First things first, a preliminary examination is just that, an examination of the facts presented to the Office of the Prosecutor (OTP). It’s a preliminary step to see if there should be an investigation; the goal here is to determine if there’s enough of a factual basis, from the standpoint of jurisdiction, admissibility and the interest of justice to recommend to the Court the opening of a formal investigation, in our case, for crimes against humanity. Then see if the date, place and people involved all fall within the jurisdiction of the Court and, finally, determine if the case would be admissible.

Keep in mind, the ICC has 11 cases currently in this stage of proceedings. Some have been under preliminary examinations since 2003, as it’s the case with Colombia.
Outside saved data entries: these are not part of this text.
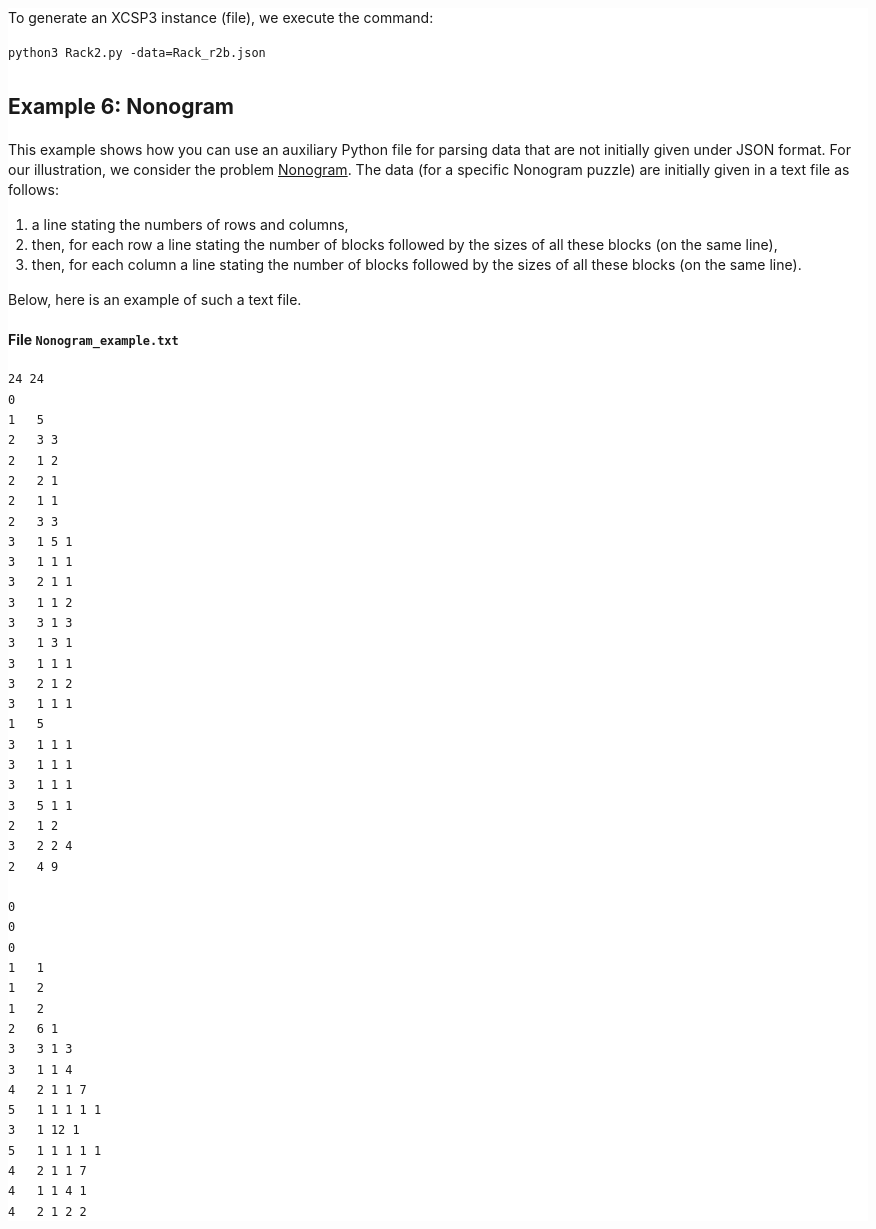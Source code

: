 
To generate an XCSP3 instance (file), we execute the command:

```console
python3 Rack2.py -data=Rack_r2b.json
```


## Example 6: Nonogram

This example shows how you can use an auxiliary Python file for parsing data that are not initially given under JSON format.
For our illustration, we consider the problem [Nonogram](http://www.csplib.org/Problems/prob012/).
The data (for a specific Nonogram puzzle) are initially given in a text file as follows:
1. a line stating the numbers of rows and columns,
1. then, for each row a line stating the number of blocks followed by the sizes of all these blocks (on the same line),
1. then, for each column a line stating the number of blocks followed by the sizes of all these blocks (on the same line).

Below, here is an example of such a text file.

#### File **`Nonogram_example.txt`**
```
24 24
0
1	5
2	3 3
2	1 2
2	2 1
2	1 1
2	3 3
3	1 5 1
3	1 1 1
3	2 1 1
3	1 1 2
3	3 1 3
3	1 3 1
3	1 1 1
3	2 1 2
3	1 1 1
1	5
3	1 1 1
3	1 1 1
3	1 1 1
3	5 1 1
2	1 2
3	2 2 4
2	4 9

0
0
0
1	1
1	2
1	2
2	6 1
3	3 1 3
3	1 1 4
4	2 1 1 7
5	1 1 1 1 1
3	1 12 1
5	1 1 1 1 1
4	2 1 1 7
4	1 1 4 1
4	2 1 2 2
```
Venezuela has been under PE before, over the events occurring since July 1, 2002, and the OTP decided against pursuing an investigation. Like many international organizations, the ICC is under-budgeted and short staffed; things move slowly.
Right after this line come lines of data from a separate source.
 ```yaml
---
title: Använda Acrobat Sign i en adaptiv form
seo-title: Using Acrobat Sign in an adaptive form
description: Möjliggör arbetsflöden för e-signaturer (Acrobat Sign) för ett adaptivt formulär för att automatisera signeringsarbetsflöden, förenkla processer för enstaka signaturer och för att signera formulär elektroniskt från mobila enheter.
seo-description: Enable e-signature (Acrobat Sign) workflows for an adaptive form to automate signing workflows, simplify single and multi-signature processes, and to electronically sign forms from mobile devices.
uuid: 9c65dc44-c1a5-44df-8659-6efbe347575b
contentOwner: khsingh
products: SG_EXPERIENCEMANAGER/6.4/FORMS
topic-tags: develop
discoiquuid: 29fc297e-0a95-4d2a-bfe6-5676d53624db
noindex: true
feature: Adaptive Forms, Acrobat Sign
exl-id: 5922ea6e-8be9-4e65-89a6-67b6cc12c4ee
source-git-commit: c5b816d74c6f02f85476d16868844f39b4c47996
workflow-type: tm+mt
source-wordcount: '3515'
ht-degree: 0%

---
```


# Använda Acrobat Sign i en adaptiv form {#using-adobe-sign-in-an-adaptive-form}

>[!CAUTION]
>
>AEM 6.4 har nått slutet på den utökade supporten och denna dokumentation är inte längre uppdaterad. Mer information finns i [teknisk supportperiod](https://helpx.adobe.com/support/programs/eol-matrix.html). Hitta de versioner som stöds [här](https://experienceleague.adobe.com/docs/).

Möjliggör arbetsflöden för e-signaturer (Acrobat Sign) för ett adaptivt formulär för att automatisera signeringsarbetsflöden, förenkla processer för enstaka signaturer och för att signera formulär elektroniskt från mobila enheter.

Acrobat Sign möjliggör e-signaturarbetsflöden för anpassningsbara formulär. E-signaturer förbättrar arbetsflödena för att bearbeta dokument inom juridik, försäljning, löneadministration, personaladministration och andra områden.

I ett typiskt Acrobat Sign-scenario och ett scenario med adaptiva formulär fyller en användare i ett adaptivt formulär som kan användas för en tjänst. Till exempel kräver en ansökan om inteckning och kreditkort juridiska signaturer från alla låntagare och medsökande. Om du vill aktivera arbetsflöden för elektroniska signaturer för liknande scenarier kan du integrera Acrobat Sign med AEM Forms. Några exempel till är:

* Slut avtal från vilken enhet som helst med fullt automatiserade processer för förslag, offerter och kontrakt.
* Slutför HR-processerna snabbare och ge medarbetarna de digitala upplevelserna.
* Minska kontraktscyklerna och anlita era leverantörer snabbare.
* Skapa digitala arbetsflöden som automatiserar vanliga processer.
If the OTP decides to ask the ICC’s Pre-Trial Chamber to officially open an investigation and issue arrest warrants — and assuming those arrests occur — the Court still has to review if there are merits to go to trial for each defendant. It then has to try the case and allow appeals before sentencing and executing the ruling. The process takes years at best, potentially decades.

While we may want retribution for all our suffering, it may not be the best idea to pursue every single wrongdoing de aquí a Pekín. The country will need to heal.
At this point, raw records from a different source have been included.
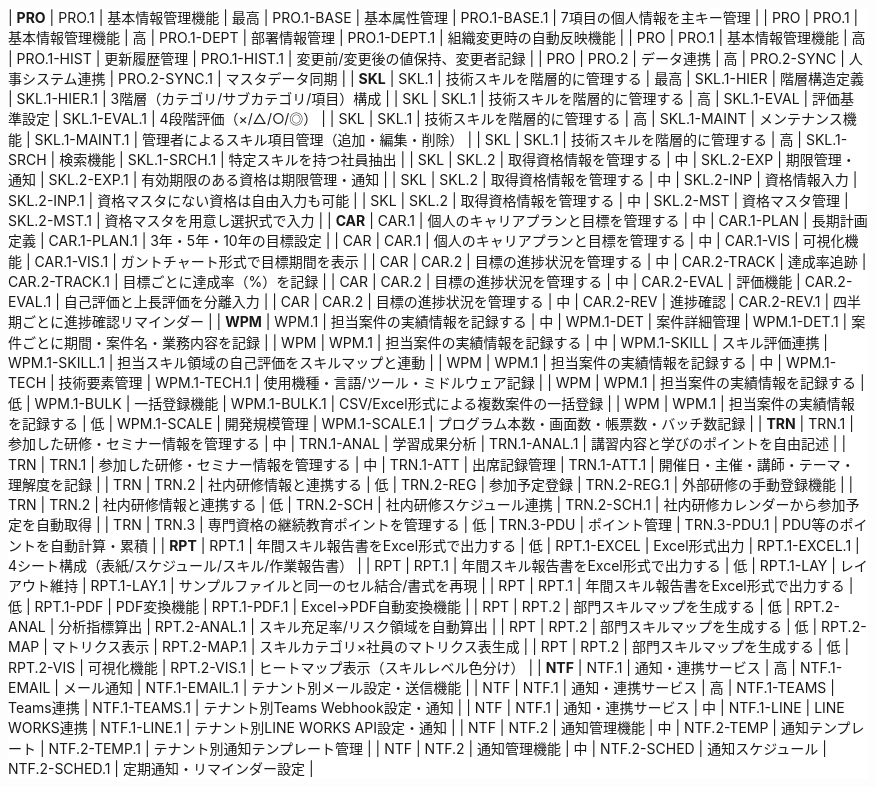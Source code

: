 | **PRO** | PRO.1 | 基本情報管理機能 | 最高 | PRO.1-BASE | 基本属性管理 | PRO.1-BASE.1 | 7項目の個人情報を主キー管理 |
| PRO | PRO.1 | 基本情報管理機能 | 高 | PRO.1-DEPT | 部署情報管理 | PRO.1-DEPT.1 | 組織変更時の自動反映機能 |
| PRO | PRO.1 | 基本情報管理機能 | 高 | PRO.1-HIST | 更新履歴管理 | PRO.1-HIST.1 | 変更前/変更後の値保持、変更者記録 |
| PRO | PRO.2 | データ連携 | 高 | PRO.2-SYNC | 人事システム連携 | PRO.2-SYNC.1 | マスタデータ同期 |
| **SKL** | SKL.1 | 技術スキルを階層的に管理する | 最高 | SKL.1-HIER | 階層構造定義 | SKL.1-HIER.1 | 3階層（カテゴリ/サブカテゴリ/項目）構成 |
| SKL | SKL.1 | 技術スキルを階層的に管理する | 高 | SKL.1-EVAL | 評価基準設定 | SKL.1-EVAL.1 | 4段階評価（×/△/○/◎） |
| SKL | SKL.1 | 技術スキルを階層的に管理する | 高 | SKL.1-MAINT | メンテナンス機能 | SKL.1-MAINT.1 | 管理者によるスキル項目管理（追加・編集・削除） |
| SKL | SKL.1 | 技術スキルを階層的に管理する | 高 | SKL.1-SRCH | 検索機能 | SKL.1-SRCH.1 | 特定スキルを持つ社員抽出 |
| SKL | SKL.2 | 取得資格情報を管理する | 中 | SKL.2-EXP | 期限管理・通知 | SKL.2-EXP.1 | 有効期限のある資格は期限管理・通知 |
| SKL | SKL.2 | 取得資格情報を管理する | 中 | SKL.2-INP | 資格情報入力 | SKL.2-INP.1 | 資格マスタにない資格は自由入力も可能 |
| SKL | SKL.2 | 取得資格情報を管理する | 中 | SKL.2-MST | 資格マスタ管理 | SKL.2-MST.1 | 資格マスタを用意し選択式で入力 |
| **CAR** | CAR.1 | 個人のキャリアプランと目標を管理する | 中 | CAR.1-PLAN | 長期計画定義 | CAR.1-PLAN.1 | 3年・5年・10年の目標設定 |
| CAR | CAR.1 | 個人のキャリアプランと目標を管理する | 中 | CAR.1-VIS | 可視化機能 | CAR.1-VIS.1 | ガントチャート形式で目標期間を表示 |
| CAR | CAR.2 | 目標の進捗状況を管理する | 中 | CAR.2-TRACK | 達成率追跡 | CAR.2-TRACK.1 | 目標ごとに達成率（%）を記録 |
| CAR | CAR.2 | 目標の進捗状況を管理する | 中 | CAR.2-EVAL | 評価機能 | CAR.2-EVAL.1 | 自己評価と上長評価を分離入力 |
| CAR | CAR.2 | 目標の進捗状況を管理する | 中 | CAR.2-REV | 進捗確認 | CAR.2-REV.1 | 四半期ごとに進捗確認リマインダー |
| **WPM** | WPM.1 | 担当案件の実績情報を記録する | 中 | WPM.1-DET | 案件詳細管理 | WPM.1-DET.1 | 案件ごとに期間・案件名・業務内容を記録 |
| WPM | WPM.1 | 担当案件の実績情報を記録する | 中 | WPM.1-SKILL | スキル評価連携 | WPM.1-SKILL.1 | 担当スキル領域の自己評価をスキルマップと連動 |
| WPM | WPM.1 | 担当案件の実績情報を記録する | 中 | WPM.1-TECH | 技術要素管理 | WPM.1-TECH.1 | 使用機種・言語/ツール・ミドルウェア記録 |
| WPM | WPM.1 | 担当案件の実績情報を記録する | 低 | WPM.1-BULK | 一括登録機能 | WPM.1-BULK.1 | CSV/Excel形式による複数案件の一括登録 |
| WPM | WPM.1 | 担当案件の実績情報を記録する | 低 | WPM.1-SCALE | 開発規模管理 | WPM.1-SCALE.1 | プログラム本数・画面数・帳票数・バッチ数記録 |
| **TRN** | TRN.1 | 参加した研修・セミナー情報を管理する | 中 | TRN.1-ANAL | 学習成果分析 | TRN.1-ANAL.1 | 講習内容と学びのポイントを自由記述 |
| TRN | TRN.1 | 参加した研修・セミナー情報を管理する | 中 | TRN.1-ATT | 出席記録管理 | TRN.1-ATT.1 | 開催日・主催・講師・テーマ・理解度を記録 |
| TRN | TRN.2 | 社内研修情報と連携する | 低 | TRN.2-REG | 参加予定登録 | TRN.2-REG.1 | 外部研修の手動登録機能 |
| TRN | TRN.2 | 社内研修情報と連携する | 低 | TRN.2-SCH | 社内研修スケジュール連携 | TRN.2-SCH.1 | 社内研修カレンダーから参加予定を自動取得 |
| TRN | TRN.3 | 専門資格の継続教育ポイントを管理する | 低 | TRN.3-PDU | ポイント管理 | TRN.3-PDU.1 | PDU等のポイントを自動計算・累積 |
| **RPT** | RPT.1 | 年間スキル報告書をExcel形式で出力する | 低 | RPT.1-EXCEL | Excel形式出力 | RPT.1-EXCEL.1 | 4シート構成（表紙/スケジュール/スキル/作業報告書） |
| RPT | RPT.1 | 年間スキル報告書をExcel形式で出力する | 低 | RPT.1-LAY | レイアウト維持 | RPT.1-LAY.1 | サンプルファイルと同一のセル結合/書式を再現 |
| RPT | RPT.1 | 年間スキル報告書をExcel形式で出力する | 低 | RPT.1-PDF | PDF変換機能 | RPT.1-PDF.1 | Excel→PDF自動変換機能 |
| RPT | RPT.2 | 部門スキルマップを生成する | 低 | RPT.2-ANAL | 分析指標算出 | RPT.2-ANAL.1 | スキル充足率/リスク領域を自動算出 |
| RPT | RPT.2 | 部門スキルマップを生成する | 低 | RPT.2-MAP | マトリクス表示 | RPT.2-MAP.1 | スキルカテゴリ×社員のマトリクス表生成 |
| RPT | RPT.2 | 部門スキルマップを生成する | 低 | RPT.2-VIS | 可視化機能 | RPT.2-VIS.1 | ヒートマップ表示（スキルレベル色分け） |
| **NTF** | NTF.1 | 通知・連携サービス | 高 | NTF.1-EMAIL | メール通知 | NTF.1-EMAIL.1 | テナント別メール設定・送信機能 |
| NTF | NTF.1 | 通知・連携サービス | 高 | NTF.1-TEAMS | Teams連携 | NTF.1-TEAMS.1 | テナント別Teams Webhook設定・通知 |
| NTF | NTF.1 | 通知・連携サービス | 中 | NTF.1-LINE | LINE WORKS連携 | NTF.1-LINE.1 | テナント別LINE WORKS API設定・通知 |
| NTF | NTF.2 | 通知管理機能 | 中 | NTF.2-TEMP | 通知テンプレート | NTF.2-TEMP.1 | テナント別通知テンプレート管理 |
| NTF | NTF.2 | 通知管理機能 | 中 | NTF.2-SCHED | 通知スケジュール | NTF.2-SCHED.1 | 定期通知・リマインダー設定 |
And there’s one snippet you may have missed: the OTP said that it would also look at violence coming from protestors. Sure, this is the OTP trying to show its impartiality, which the Rome Statute demands. However, this may be cuchillo pa’ nuestra garganta in the sense that it may excuse certain individuals or actions from responsibility on account of self-defense, as general principles of criminal law are fully applicable to international criminal proceedings.

The other thing we need to think about is immunities, or that little pebble in your shoe which states that under customary international law, sitting heads of state and other high-ranking officials may enjoy immunity from prosecution before international courts, or courts of other states. And if, as is the case of the Rome Statute of the ICC, there is an express provision to the contrary, you may find that states nonetheless will deny the ICC assistance in apprehending a guy like Maduro.

Proving guilt beyond reasonable doubt is a long and tedious road that doesn’t always arrive to a satisfactory destination. The ICC isn’t magic; it’s a plodding, slow, rule-bound, lawyerly bureaucracy. While we may all be sure that there is a chain of command and that all orders come down from a smoke filled room where the red guanabana sits, some crimes will not be attributed to higher-ups.

And while we may want retribution for all our suffering, it may not be the best idea to pursue every single wrongdoing de aquí a Pekín. The country will need to heal. I don’t want to get into the complicated mess that is transitional justice, but forgiveness and reconciliation will have to start somewhere, and there’s an argument to be made that the ICC hinders that process as often as it enables it.

So yes, there’s good news from the land of the tulips. But the road ahead is long, and may be full of surprises we won’t always like. Keeping expectations grounded is a good way to avoid unnecessary frustration.